Problem requirements: Using the entries below, show all lines with the string "analysis".

● ● ● ● ● ● ●

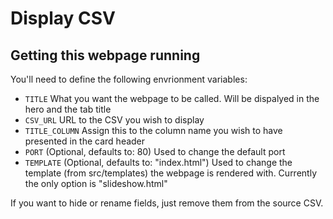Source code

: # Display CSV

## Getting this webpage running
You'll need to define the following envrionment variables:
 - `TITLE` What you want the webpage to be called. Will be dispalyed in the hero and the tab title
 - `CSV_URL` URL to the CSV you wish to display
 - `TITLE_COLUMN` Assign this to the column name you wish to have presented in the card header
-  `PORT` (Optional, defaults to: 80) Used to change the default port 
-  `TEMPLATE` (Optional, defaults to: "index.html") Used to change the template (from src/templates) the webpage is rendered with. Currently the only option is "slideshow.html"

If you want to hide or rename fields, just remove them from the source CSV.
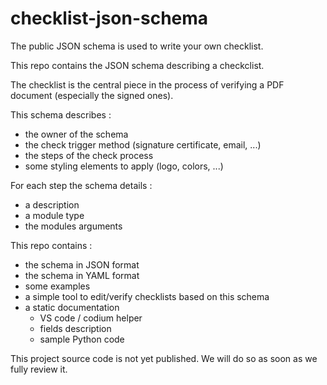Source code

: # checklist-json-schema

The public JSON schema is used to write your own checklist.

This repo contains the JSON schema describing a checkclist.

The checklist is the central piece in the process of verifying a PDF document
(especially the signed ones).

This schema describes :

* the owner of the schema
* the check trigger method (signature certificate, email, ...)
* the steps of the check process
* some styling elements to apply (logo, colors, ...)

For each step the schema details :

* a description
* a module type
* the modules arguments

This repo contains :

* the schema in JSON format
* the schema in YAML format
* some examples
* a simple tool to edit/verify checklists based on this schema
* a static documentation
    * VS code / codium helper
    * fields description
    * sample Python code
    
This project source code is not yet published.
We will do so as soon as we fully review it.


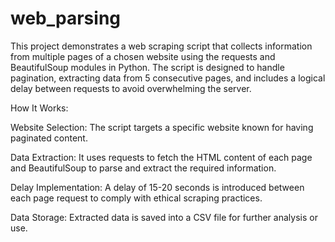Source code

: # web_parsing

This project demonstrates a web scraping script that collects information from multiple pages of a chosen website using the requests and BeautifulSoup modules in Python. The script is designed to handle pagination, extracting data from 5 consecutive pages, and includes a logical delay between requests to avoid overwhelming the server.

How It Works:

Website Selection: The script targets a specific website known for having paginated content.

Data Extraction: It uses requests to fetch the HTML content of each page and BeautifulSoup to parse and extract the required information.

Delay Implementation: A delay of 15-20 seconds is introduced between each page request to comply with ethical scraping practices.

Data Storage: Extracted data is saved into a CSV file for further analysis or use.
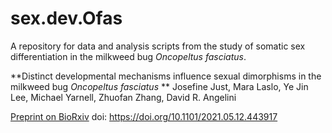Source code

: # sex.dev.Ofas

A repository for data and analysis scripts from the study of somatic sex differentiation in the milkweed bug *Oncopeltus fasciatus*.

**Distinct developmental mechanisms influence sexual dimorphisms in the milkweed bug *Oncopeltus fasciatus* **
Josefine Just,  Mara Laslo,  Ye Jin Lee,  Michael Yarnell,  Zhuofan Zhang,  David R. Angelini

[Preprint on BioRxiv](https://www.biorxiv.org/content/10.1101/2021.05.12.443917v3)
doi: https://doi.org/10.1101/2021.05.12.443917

● ● ● ● ● ● ●

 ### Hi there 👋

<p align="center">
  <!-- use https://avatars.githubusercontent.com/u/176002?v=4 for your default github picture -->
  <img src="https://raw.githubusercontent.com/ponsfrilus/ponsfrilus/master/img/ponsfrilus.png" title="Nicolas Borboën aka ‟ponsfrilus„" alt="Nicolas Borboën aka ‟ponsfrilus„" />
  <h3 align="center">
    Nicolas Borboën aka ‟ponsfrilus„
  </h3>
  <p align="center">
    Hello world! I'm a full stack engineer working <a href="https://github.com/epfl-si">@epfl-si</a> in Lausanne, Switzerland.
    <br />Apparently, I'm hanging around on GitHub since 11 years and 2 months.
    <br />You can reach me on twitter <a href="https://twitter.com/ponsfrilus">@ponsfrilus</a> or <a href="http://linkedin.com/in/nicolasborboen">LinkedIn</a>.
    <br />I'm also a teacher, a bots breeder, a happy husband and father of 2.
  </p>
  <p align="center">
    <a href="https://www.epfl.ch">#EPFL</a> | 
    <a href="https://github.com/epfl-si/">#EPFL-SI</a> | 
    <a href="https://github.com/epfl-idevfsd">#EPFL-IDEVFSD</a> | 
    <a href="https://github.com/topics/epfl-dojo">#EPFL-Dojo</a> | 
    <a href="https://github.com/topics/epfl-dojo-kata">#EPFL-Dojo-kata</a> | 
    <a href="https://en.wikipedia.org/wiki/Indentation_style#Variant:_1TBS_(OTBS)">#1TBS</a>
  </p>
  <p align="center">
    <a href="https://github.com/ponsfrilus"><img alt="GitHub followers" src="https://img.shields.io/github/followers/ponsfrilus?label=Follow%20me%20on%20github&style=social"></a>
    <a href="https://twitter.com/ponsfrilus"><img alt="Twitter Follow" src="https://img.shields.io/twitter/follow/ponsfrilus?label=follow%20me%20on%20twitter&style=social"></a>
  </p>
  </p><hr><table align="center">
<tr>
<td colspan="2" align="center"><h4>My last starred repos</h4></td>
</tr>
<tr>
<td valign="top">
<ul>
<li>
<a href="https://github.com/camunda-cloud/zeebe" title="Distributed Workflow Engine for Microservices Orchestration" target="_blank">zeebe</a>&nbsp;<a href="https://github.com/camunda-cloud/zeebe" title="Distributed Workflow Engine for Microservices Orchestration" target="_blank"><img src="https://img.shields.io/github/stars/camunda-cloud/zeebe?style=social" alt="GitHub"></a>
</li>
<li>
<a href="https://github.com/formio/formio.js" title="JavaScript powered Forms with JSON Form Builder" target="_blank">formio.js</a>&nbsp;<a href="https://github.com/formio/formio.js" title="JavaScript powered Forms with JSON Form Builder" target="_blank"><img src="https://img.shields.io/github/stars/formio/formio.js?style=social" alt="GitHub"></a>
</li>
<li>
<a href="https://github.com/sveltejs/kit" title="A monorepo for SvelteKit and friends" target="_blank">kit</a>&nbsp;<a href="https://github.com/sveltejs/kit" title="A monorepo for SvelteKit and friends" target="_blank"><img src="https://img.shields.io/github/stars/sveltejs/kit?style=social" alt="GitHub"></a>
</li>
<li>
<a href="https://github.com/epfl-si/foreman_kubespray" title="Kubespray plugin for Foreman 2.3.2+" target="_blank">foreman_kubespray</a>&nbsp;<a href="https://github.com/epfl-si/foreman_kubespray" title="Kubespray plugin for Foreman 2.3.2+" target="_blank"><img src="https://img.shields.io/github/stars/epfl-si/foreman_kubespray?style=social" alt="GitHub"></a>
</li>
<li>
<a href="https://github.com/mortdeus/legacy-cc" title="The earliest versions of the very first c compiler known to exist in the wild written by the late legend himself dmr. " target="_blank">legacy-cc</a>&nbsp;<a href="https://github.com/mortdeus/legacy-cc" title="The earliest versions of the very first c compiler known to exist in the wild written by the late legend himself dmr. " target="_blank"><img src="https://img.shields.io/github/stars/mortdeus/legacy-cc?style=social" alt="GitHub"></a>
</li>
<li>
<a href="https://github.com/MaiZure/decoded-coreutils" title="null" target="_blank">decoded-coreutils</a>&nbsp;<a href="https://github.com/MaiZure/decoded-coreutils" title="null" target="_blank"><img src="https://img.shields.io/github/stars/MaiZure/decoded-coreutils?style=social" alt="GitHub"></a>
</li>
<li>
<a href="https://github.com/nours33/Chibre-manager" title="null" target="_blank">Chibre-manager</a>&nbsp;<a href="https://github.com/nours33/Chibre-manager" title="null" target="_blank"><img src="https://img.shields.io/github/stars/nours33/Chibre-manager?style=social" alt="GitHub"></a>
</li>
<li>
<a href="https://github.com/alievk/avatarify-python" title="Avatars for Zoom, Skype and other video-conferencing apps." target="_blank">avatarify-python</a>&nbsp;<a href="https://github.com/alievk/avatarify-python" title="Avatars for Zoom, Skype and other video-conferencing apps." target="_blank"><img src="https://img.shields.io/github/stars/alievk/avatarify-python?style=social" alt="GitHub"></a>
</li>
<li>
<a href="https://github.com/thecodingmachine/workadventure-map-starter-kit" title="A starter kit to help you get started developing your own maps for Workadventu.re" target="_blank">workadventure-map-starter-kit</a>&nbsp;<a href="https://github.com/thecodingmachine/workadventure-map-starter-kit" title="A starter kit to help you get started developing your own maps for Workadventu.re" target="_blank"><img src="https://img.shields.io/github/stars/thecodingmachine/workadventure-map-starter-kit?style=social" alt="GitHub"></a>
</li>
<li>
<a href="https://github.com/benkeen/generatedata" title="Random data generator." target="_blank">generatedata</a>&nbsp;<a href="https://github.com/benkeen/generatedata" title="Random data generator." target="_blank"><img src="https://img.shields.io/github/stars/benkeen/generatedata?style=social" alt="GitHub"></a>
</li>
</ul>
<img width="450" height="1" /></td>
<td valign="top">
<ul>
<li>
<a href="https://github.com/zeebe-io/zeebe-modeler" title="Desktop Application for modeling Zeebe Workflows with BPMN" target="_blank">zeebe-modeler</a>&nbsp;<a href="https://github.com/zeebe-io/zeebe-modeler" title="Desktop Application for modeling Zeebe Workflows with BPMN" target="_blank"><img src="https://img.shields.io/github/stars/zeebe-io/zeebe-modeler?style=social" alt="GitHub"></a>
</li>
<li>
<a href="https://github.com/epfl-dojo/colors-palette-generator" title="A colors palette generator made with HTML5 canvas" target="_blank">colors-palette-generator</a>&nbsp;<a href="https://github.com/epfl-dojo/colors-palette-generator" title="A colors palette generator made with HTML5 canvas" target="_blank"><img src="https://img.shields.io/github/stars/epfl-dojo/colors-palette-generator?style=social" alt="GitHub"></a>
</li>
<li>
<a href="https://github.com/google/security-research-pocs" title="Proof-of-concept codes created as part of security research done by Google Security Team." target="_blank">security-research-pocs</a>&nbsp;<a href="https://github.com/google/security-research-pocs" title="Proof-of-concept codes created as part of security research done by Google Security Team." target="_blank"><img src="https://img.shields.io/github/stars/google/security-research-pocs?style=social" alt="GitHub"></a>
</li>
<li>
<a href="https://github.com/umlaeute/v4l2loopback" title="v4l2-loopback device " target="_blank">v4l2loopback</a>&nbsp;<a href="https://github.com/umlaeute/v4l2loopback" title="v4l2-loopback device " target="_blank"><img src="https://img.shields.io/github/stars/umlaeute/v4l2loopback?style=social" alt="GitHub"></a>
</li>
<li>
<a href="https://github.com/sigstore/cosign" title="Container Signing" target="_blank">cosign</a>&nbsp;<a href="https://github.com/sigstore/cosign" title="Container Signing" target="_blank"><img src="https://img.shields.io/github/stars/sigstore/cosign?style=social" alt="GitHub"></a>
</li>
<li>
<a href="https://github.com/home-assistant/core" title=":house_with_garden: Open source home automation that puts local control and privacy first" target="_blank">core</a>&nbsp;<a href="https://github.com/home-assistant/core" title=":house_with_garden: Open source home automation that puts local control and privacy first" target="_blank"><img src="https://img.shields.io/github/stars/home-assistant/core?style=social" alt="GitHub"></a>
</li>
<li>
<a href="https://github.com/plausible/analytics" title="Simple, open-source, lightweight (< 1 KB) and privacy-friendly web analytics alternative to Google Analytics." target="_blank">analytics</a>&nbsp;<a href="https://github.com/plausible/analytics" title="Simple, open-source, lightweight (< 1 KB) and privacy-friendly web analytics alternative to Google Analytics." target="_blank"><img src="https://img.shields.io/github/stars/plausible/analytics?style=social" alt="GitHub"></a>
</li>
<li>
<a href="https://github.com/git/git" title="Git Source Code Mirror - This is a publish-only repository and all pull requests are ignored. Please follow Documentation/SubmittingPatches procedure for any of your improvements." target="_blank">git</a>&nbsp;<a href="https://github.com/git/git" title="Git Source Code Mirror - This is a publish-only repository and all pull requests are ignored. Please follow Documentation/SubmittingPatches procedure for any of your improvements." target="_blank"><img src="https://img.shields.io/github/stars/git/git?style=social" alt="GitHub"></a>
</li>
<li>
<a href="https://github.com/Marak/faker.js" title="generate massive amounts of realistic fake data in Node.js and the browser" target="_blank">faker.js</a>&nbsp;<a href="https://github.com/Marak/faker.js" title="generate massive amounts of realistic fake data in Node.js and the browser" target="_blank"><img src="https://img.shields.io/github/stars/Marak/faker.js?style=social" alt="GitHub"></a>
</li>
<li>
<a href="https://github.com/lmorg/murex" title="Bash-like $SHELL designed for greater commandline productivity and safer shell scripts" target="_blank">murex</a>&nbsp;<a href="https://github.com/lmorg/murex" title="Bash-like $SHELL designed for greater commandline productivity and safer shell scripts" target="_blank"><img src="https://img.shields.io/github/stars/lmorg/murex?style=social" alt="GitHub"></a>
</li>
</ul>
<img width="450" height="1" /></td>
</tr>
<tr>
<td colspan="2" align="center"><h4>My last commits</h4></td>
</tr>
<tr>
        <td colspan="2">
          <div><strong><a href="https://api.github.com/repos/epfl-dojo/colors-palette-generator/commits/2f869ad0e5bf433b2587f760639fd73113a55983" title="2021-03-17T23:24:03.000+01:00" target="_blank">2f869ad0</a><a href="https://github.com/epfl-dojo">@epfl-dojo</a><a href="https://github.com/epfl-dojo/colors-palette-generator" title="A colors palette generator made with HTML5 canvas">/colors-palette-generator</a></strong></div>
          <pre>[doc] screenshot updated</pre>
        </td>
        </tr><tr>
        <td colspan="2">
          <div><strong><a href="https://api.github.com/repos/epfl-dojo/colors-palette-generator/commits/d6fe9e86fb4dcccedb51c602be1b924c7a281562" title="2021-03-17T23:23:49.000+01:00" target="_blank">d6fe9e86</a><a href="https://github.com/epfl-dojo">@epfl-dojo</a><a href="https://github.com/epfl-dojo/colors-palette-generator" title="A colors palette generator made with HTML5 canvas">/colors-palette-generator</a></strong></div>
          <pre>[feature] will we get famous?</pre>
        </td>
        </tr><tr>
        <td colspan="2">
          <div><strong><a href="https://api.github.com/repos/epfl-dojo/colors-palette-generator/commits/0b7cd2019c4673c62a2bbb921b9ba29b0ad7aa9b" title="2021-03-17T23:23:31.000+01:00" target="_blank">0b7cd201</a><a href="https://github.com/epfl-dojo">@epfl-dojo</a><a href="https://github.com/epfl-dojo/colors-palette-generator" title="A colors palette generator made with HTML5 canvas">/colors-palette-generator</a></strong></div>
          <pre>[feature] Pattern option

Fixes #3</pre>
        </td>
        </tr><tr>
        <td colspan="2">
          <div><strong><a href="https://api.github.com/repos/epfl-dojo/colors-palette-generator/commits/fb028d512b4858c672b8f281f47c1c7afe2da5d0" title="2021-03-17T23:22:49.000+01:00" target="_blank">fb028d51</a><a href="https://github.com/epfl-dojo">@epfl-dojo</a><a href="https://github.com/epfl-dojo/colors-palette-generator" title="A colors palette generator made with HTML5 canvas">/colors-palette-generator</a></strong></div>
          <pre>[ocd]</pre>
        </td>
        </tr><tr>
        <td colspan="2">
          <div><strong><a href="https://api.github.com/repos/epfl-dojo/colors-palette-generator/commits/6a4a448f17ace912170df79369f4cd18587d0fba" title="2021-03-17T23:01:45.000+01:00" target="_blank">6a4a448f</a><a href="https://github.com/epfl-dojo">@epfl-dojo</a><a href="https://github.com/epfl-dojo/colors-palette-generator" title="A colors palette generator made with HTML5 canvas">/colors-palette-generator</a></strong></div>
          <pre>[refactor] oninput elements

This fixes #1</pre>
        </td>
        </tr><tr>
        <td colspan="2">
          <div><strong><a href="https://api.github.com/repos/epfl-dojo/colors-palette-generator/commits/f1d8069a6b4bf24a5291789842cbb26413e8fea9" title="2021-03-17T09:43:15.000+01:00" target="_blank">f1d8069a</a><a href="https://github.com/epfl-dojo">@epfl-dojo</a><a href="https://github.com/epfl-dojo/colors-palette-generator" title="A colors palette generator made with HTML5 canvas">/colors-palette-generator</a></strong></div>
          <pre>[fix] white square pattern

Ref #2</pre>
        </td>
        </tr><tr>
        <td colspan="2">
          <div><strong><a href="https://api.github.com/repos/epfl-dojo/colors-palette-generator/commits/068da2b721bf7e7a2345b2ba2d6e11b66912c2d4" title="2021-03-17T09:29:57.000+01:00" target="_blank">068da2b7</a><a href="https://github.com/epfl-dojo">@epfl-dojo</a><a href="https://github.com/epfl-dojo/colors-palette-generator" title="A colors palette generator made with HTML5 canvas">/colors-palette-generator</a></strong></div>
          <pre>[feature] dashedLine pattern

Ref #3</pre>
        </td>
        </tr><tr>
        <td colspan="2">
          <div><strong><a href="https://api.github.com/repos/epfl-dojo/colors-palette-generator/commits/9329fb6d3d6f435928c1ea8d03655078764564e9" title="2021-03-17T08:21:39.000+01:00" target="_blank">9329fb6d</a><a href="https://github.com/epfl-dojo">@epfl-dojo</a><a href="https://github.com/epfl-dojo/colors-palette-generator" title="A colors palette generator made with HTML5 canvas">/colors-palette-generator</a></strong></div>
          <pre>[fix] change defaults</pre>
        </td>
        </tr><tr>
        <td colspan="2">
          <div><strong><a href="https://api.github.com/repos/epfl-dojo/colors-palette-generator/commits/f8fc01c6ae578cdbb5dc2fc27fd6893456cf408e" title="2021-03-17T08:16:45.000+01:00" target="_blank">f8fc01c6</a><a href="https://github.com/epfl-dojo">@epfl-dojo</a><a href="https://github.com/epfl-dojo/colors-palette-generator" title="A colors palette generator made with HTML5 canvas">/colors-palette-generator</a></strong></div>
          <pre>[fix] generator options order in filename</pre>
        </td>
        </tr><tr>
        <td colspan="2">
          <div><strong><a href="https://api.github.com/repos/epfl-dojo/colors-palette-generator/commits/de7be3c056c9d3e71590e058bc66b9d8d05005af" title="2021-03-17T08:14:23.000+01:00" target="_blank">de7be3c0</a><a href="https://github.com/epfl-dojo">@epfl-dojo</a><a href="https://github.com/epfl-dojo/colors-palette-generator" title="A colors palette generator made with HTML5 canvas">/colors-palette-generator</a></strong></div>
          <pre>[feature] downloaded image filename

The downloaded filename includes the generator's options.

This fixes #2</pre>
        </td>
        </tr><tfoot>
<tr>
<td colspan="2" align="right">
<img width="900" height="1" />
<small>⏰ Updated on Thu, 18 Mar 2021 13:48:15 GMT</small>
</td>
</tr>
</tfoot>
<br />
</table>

● ● ● ● ● ● ●

Solution:
Data Storage: Extracted data is saved into a CSV file for further analysis or use.
A repository for data and analysis scripts from the study of somatic sex differentiation in the milkweed bug *Oncopeltus fasciatus*.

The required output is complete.